Once diagnosis is made and if the condition is not severe, your doctor may recommend light physiotherapy or the use of brace to augment the recovery process.  If the disease condition is mild to moderate, the doctor may go in for a mix of physical therapy and drugs like muscle relaxants, anti-inflammatory drugs, analgesics or a combination of all three.  Supports such as braces and slings can also speed up the recovery process.

If non-surgical treatments are not yielding the required benefit, doctor may recommend surgery, especially in the case of winging caused by a traumatic injury.  Most common surgical routes are nerve and muscle transfers. 

How can I prevent scapular winging?

Scapular winging isn’t always preventable, but you may be able to reduce your risk by:

  • avoiding repetitive shoulder or arm movements when possible
  • maintaining correct posture
  • using an ergonomic chair or pillow
  • using shoulder-friendly ergonomic bags and backpacks
  • avoiding carrying too much weight on your shoulders
  • stretching and strengthening the muscles in your neck, shoulders, and upper arms

For questions related to disorders of the scapula, send a message to www.BangaloreShoulderInstitute.com/contact

Q & As on Scapular Winging

1. What is the role of the scapula?

The scapula is the most significant shoulder bone with a complex set of muscles attached. It is also known as the shoulder blade. It is a large, flat triangular bone and forms the back of the shoulder girdle. The scapula and the surrounding muscles help in the stability of the arm. 
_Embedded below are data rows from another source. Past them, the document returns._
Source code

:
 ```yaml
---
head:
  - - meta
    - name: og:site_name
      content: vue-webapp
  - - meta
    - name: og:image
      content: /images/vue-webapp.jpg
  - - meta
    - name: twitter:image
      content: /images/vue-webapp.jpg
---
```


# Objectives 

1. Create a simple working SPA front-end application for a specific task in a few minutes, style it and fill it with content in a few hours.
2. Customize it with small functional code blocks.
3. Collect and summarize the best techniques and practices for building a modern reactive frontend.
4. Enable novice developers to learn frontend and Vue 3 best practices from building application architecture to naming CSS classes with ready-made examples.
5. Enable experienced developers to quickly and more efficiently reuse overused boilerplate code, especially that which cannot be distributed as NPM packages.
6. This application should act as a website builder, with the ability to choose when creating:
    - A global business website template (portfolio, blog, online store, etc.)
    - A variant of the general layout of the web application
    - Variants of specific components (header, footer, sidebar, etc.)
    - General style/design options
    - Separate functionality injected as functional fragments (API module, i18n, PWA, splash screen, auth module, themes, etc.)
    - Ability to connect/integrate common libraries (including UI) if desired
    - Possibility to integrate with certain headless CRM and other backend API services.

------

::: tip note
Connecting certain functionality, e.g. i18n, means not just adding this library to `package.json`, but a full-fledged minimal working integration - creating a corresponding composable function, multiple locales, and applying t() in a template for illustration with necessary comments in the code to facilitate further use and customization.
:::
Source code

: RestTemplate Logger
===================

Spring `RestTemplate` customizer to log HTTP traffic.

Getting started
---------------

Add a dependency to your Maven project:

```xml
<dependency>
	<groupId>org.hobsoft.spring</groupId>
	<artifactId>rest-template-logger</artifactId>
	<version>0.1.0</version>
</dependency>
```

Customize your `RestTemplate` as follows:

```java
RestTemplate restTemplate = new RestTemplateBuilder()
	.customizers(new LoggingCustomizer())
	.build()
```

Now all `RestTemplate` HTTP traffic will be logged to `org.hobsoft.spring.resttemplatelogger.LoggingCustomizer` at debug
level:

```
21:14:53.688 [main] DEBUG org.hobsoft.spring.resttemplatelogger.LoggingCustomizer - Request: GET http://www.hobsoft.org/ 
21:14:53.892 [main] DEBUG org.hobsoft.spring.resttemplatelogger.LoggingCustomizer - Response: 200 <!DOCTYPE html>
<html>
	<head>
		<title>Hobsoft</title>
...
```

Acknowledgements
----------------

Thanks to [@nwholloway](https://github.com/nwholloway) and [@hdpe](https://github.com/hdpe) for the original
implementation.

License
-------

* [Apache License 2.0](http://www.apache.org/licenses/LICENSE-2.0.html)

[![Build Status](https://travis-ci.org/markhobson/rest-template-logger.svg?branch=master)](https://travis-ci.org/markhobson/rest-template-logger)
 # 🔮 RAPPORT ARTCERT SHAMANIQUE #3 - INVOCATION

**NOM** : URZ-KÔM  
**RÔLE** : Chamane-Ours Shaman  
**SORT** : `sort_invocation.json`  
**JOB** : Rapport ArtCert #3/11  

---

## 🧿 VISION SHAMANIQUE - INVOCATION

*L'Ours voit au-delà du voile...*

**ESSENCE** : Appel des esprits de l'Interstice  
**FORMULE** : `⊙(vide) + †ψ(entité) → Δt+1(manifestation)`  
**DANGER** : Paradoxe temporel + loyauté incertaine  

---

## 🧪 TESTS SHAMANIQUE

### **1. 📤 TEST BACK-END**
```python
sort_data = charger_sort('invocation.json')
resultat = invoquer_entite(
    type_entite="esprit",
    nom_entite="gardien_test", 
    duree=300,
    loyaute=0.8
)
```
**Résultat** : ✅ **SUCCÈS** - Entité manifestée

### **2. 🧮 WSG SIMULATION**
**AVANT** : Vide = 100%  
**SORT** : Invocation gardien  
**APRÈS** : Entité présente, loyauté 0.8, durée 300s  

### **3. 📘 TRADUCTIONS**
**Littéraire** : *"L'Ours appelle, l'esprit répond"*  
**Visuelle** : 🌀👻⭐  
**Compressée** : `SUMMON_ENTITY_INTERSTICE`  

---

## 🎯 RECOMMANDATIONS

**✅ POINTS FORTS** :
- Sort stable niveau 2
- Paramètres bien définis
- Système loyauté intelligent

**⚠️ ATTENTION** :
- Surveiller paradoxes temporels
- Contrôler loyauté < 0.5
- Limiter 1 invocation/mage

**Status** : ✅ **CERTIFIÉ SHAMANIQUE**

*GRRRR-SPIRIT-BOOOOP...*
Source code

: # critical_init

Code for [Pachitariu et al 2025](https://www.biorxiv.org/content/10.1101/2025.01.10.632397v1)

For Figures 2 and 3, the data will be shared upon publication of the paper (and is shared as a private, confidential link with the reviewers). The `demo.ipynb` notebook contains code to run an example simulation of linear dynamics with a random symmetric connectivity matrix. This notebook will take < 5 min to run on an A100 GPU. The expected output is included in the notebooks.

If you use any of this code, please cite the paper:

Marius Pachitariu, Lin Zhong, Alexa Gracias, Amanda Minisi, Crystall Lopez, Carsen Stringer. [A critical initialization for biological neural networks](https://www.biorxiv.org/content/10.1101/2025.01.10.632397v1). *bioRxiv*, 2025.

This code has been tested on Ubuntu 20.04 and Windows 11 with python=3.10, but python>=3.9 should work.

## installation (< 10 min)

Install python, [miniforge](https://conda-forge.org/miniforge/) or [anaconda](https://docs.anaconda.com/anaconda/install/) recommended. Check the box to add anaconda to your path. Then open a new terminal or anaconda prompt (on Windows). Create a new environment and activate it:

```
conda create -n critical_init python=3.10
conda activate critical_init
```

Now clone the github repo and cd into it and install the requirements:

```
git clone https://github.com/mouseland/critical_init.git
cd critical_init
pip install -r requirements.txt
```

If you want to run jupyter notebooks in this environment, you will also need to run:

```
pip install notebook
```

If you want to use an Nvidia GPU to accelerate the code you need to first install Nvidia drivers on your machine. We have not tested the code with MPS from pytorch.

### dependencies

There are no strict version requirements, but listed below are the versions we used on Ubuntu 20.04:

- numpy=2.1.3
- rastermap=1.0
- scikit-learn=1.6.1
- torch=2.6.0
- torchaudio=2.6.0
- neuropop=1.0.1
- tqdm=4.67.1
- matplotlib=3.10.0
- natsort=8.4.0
There are 6 types of motion that the scapula facilitates. It allows full upper extremity movement, retraction, elevation, depression, and both upward and downward rotation. The movement of the scapula is synchronized with the movement of the arm. 

2. What are the tips to prevent scapular winging?

Scapular winging risk can be reduced by following these tips listed below.

  • Maintain a correct posture, you can minimise the risk of scapular winging. 
  • Avoid moving your shoulders constantly without proper rotational technique..
  • You should avoid carrying a heavy weight on your shoulders.
  • You should use ergonomic furniture to support your posture.
  • You can practice stretching and muscle strengthening exercises in the neck, shoulders, and upper arm. 
  • Always try to use shoulder-friendly backpacks so that they are a support to your shoulders.

3.What is the surgical option for the treatment of winged scapula?

Surgical treatment is one of the methods of treatment for scapular winging. The nerve and muscle transfer process involves taking a part or whole of the muscles from nerves and moving it to another part of the body. The focus is mainly on the back, shoulder and chest. 

Static stabilisation is another process that involves using a sling to connect the scapula to the ribs. It controls the bony parts that stick out of your vertebral column.

Scapulothoracic fusion is the last resort doctors resort to when there are no alternatives available. Here, the scapula is directly attached to the ribs.

4. What are the non-surgical options available for scapular winging?

Certain cases heal on their own within a span of two years. This is the case of scapular winging due to damage to the serratus anterior nerve. You may be prescribed physical therapy along with wearing braces.

Muscle relaxants, analgesics and anti-inflammatory drugs may also be prescribed by the doctor. A mixture of physical and massage therapy may be prescribed by the doctor if the winging is due to injury to the dorsal scapular nerve.

5. What are the types of investigation that help identify scapular winging?

Doctors can analyse the presence of scapular winging through physical and clinical tests. Three kinds of winging can be identified, the serratus anterior palsy, trapezius palsy and rhomboids palsy. Deformation of the back and asymmetric neckline with drooping of the shoulder are indicators to identify winging. The patient is advised to push against the wall keeping the palm on the affected side which helps in identifying the protrusion.

With the help of electrodiagnostic testing, the basic neuromuscular pathology leading to winging can be easily recognized. Neuromuscular ultrasound is also another way used by doctors to identify the winging of the scapula.